# Gen 2. Tuned



## mr overkill (Dec 1, 2013)

Questions to auto 1.4 tuned cars 


When not pushing it. What are you guys real life highway miles


----------



## lmiller0810 (Oct 10, 2013)

mr overkill said:


> Questions to auto 1.4 tuned cars
> 
> 
> When not pushing it. What are you guys real life highway miles


Anywhere between 40-60 depends on speed. 

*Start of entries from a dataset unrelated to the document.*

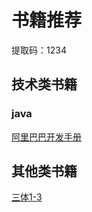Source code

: # 书籍推荐
提取码：1234
## 技术类书籍
### java
[阿里巴巴开发手册](https://pan.baidu.com/s/1RuqyHHXPxtIiGeuwcDPcJQ)
## 其他类书籍

[三体1-3](https://pan.baidu.com/s/1TjNHHA3VaRhea0is86dvSw)
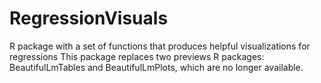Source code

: # RegressionVisuals
R package with a set of functions that produces helpful visualizations for regressions
This package replaces two previews R packages: BeautifulLmTables and BeautifulLmPlots, which are no longer available.
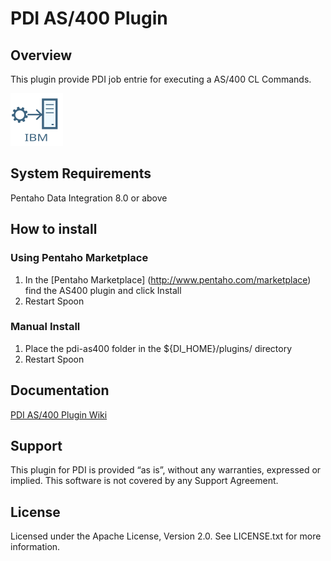 # PDI AS/400 Plugin #


## Overview

This plugin provide PDI job entrie for executing a AS/400 CL Commands.

![Image](https://github.com/nadment/pdi-as400/blob/master/core/src/main/resources/as400command.svg)

## System Requirements

Pentaho Data Integration 8.0 or above

## How to install #

### Using Pentaho Marketplace

1. In the [Pentaho Marketplace] (http://www.pentaho.com/marketplace) find the AS400 plugin and click Install
2. Restart Spoon

### Manual Install

1. Place the pdi-as400 folder in the ${DI\_HOME}/plugins/ directory
2. Restart Spoon

## Documentation

[PDI AS/400 Plugin Wiki](https://github.com/nadment/pdi-as400/wiki)

## Support

This plugin for PDI is provided “as is”, without any warranties, expressed or implied. This software is not covered by any Support Agreement.

## License

Licensed under the Apache License, Version 2.0. See LICENSE.txt for more information.


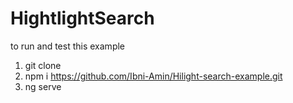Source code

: # HightlightSearch

to run and test this example 
1. git clone 
2. npm i https://github.com/Ibni-Amin/Hilight-search-example.git
3. ng serve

Sent from my iPhone using Tapatalk


----------



## mr overkill (Dec 1, 2013)

One of my choices is a 17 cruze auto 1.4 and a 17 diesel auto both sedans. 90% of my driving is highway miles and want mpg. I know the gassers have a hard time meeting epa #s monthly fuel cost is only a 30-40.00 a month difference


----------



## zippypcs (Sep 6, 2017)

I average 34-36 in the warmer months and about 31 in the coldest winter. I run 45 series tires for summer and 50 series in a winter tire. Both 17 inch. I tend to have a heavy foot. Straight out HWY mpg I get around 37 cruise set @ 70 with best of conditions. I run 93 octane all of the time as well. No other mods just a tune.


----------



## Premier17 (May 20, 2017)

With my Trifecta tune in MI with highs in the teens, I've been averaging about 30 MPG with very mixed driving of half city, half highway. Many trips I don't reach full operating temperature. On the highway in "factory" mode I still see 40 MPG on longer distance trips.


----------



## CruzeTech (Mar 23, 2012)

If you're coming from a Diesel, everything is going to seem like it gets crap mileage. I have a Premier Hatchback, Auto, tuned for about 16,000 miles, now, and its really hard to keep my foot out of it. I drive fast, all the time. If, and thats a big "if" you can keep it at 65-70, it will get mid 30s. Ive gotten as good as 38.5. And the hatch gets terrible gas mileage, compared to the sedan. The 18" wheels have 40 series tires, from the factory. That doesn't help with mileage, either.


----------